1.4 REJECTION OF WORK. Should ICOP DIGITAL determine that any verification or testing of TIETECH’s work does not conform to applicable specifications, then ICOP DIGITAL shall (i) notify TIETECH of such problems; and (ii) permit TIETECH a reasonable opportunity to make any necessary corrections. TIETECH shall resubmit to ICOP DIGITAL revised testing or other work corrected to meet the relevant specifications within thirty (30) days of notice to TIETECH. ICOP DIGITAL shall have thirty (30) days after such resubmittal within which to notify TIETECH in writing of ICOP DIGITAL’s approval of the corrected work or of ICOP DIGITAL’s discovery of any additional discrepancies between that work and the relevant specifications.

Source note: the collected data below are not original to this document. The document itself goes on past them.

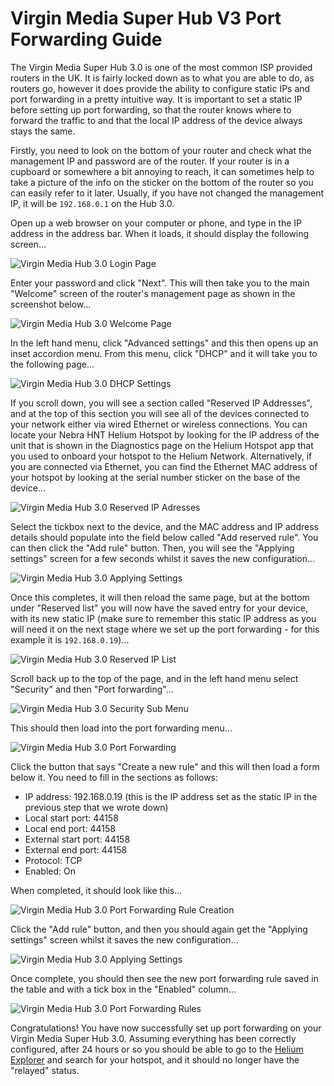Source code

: # Virgin Media Super Hub V3 Port Forwarding Guide

The Virgin Media Super Hub 3.0 is one of the most common ISP provided routers in the UK. It is fairly locked down as to what you are able to do, as routers go, however it does provide the ability to configure static IPs and port forwarding in a pretty intuitive way. It is important to set a static IP before setting up port forwarding, so that the router knows where to forward the traffic to and that the local IP address of the device always stays the same.

Firstly, you need to look on the bottom of your router and check what the management IP and password are of the router. If your router is in a cupboard or somewhere a bit annoying to reach, it can sometimes help to take a picture of the info on the sticker on the bottom of the router so you can easily refer to it later. Usually, if you have not changed the management IP, it will be `192.168.0.1` on the Hub 3.0.

Open up a web browser on your computer or phone, and type in the IP address in the address bar. When it loads, it should display the following screen...

![Virgin Media Hub 3.0 Login Page](https://raw.githubusercontent.com/NebraLtd/Helium-Guides/main/docs/media/screenshots/port-forwarding/vm-superhub-v3/vm-superhub-v3-01.png)

Enter your password and click "Next". This will then take you to the main "Welcome" screen of the router's management page as shown in the screenshot below...

![Virgin Media Hub 3.0 Welcome Page](https://raw.githubusercontent.com/NebraLtd/Helium-Guides/main/docs/media/screenshots/port-forwarding/vm-superhub-v3/vm-superhub-v3-02.png)

In the left hand menu, click "Advanced settings" and this then opens up an inset accordion menu. From this menu, click "DHCP" and it will take you to the following page...

![Virgin Media Hub 3.0 DHCP Settings](https://raw.githubusercontent.com/NebraLtd/Helium-Guides/main/docs/media/screenshots/port-forwarding/vm-superhub-v3/vm-superhub-v3-03.png)

If you scroll down, you will see a section called "Reserved IP Addresses", and at the top of this section you will see all of the devices connected to your network either via wired Ethernet or wireless connections. You can locate your Nebra HNT Helium Hotspot by looking for the IP address of the unit that is shown in the Diagnostics page on the Helium Hotspot app that you used to onboard your hotspot to the Helium Network. Alternatively, if you are connected via Ethernet, you can find the Ethernet MAC address of your hotspot by looking at the serial number sticker on the base of the device...

![Virgin Media Hub 3.0 Reserved IP Adresses](https://raw.githubusercontent.com/NebraLtd/Helium-Guides/main/docs/media/screenshots/port-forwarding/vm-superhub-v3/vm-superhub-v3-04.png)

Select the tickbox next to the device, and the MAC address and IP address details should populate into the field below called "Add reserved rule". You can then click the "Add rule" button. Then, you will see the "Applying settings" screen for a few seconds whilst it saves the new configuration...

![Virgin Media Hub 3.0 Applying Settings](https://raw.githubusercontent.com/NebraLtd/Helium-Guides/main/docs/media/screenshots/port-forwarding/vm-superhub-v3/vm-superhub-v3-05.png)

Once this completes, it will then reload the same page, but at the bottom under "Reserved list" you will now have the saved entry for your device, with its new static IP (make sure to remember this static IP address as you will need it on the next stage where we set up the port forwarding - for this example it is `192.168.0.19`)...

![Virgin Media Hub 3.0 Reserved IP List](https://raw.githubusercontent.com/NebraLtd/Helium-Guides/main/docs/media/screenshots/port-forwarding/vm-superhub-v3/vm-superhub-v3-06.png)

Scroll back up to the top of the page, and in the left hand menu select "Security" and then "Port forwarding"...

![Virgin Media Hub 3.0 Security Sub Menu](https://raw.githubusercontent.com/NebraLtd/Helium-Guides/main/docs/media/screenshots/port-forwarding/vm-superhub-v3/vm-superhub-v3-07.png)

This should then load into the port forwarding menu...

![Virgin Media Hub 3.0 Port Forwarding](https://raw.githubusercontent.com/NebraLtd/Helium-Guides/main/docs/media/screenshots/port-forwarding/vm-superhub-v3/vm-superhub-v3-08.png)

Click the button that says "Create a new rule" and this will then load a form below it. You need to fill in the sections as follows:

- IP address: 192.168.0.19 (this is the IP address set as the static IP in the previous step that we wrote down)
- Local start port: 44158
- Local end port: 44158
- External start port: 44158
- External end port: 44158
- Protocol: TCP
- Enabled: On

When completed, it should look like this...

![Virgin Media Hub 3.0 Port Forwarding Rule Creation](https://raw.githubusercontent.com/NebraLtd/Helium-Guides/main/docs/media/screenshots/port-forwarding/vm-superhub-v3/vm-superhub-v3-09.png)

Click the "Add rule" button, and then you should again get the "Applying settings" screen whilst it saves the new configuration...

![Virgin Media Hub 3.0 Applying Settings](https://raw.githubusercontent.com/NebraLtd/Helium-Guides/main/docs/media/screenshots/port-forwarding/vm-superhub-v3/vm-superhub-v3-05.png)

Once complete, you should then see the new port forwarding rule saved in the table and with a tick box in the "Enabled" column...

![Virgin Media Hub 3.0 Port Forwarding Rules](https://raw.githubusercontent.com/NebraLtd/Helium-Guides/main/docs/media/screenshots/port-forwarding/vm-superhub-v3/vm-superhub-v3-10.png)

Congratulations! You have now successfully set up port forwarding on your Virgin Media Super Hub 3.0. Assuming everything has been correctly configured, after 24 hours or so you should be able to go to the [Helium Explorer](https://explorer.helium.com) and search for your hotspot, and it should no longer have the "relayed" status.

If discrepancies still exist, ICOP DIGITAL and TIETECH shall decide the appropriate action to be taken by mutual Agreement, in advance.
1.5 TOOLING AND FIRST ARTICLE SAMPLES. Tooling will be approved by ICOP DIGITAL and invoiced by TIETECH at cost as those costs are incurred. Design and procurement of tooling for injection molded plastic parts is the responsibility of TIETECH. TIETECH warrants that the life cycle of the tooling shall be as defined in Appendix V of this Agreement. Should any tooling require replacement, prior to the warranted life cycle, TIETECH shall replace the tooling and TIETECH shall be responsible for cost of placement. ICOP DIGITAL will utilize TIETECH’s established vendors when TIETECH needs, provided that pricing and quality are competitive and approved by ICOP DIGITAL. TIETECH is responsible to qualify all vendors per their system requirements. ICOP DIGITAL can request, and TIETECH shall provide, a re-quote, lead times, and price breaks for any and all component parts (units such as camera or cable). TIETECH shall work with its own vendors to purchase component parts as needed, if approved by ICOP DIGITAL; and ICOP DIGITAL has the option to replace and/or provide component parts to TIETECH, upon mutual agreement. ICOP DIGITAL shall supply the compression chip sets to TIETECH at ICOP DIGITAL’s own expense.
1.6 COMPENSATION FOR PRODUCT DEVELOPMENT. In consideration for the services rendered by TIETECH for Product Development, ICOP DIGITAL shall pay to TIETECH compensation as defined in Appendix IV.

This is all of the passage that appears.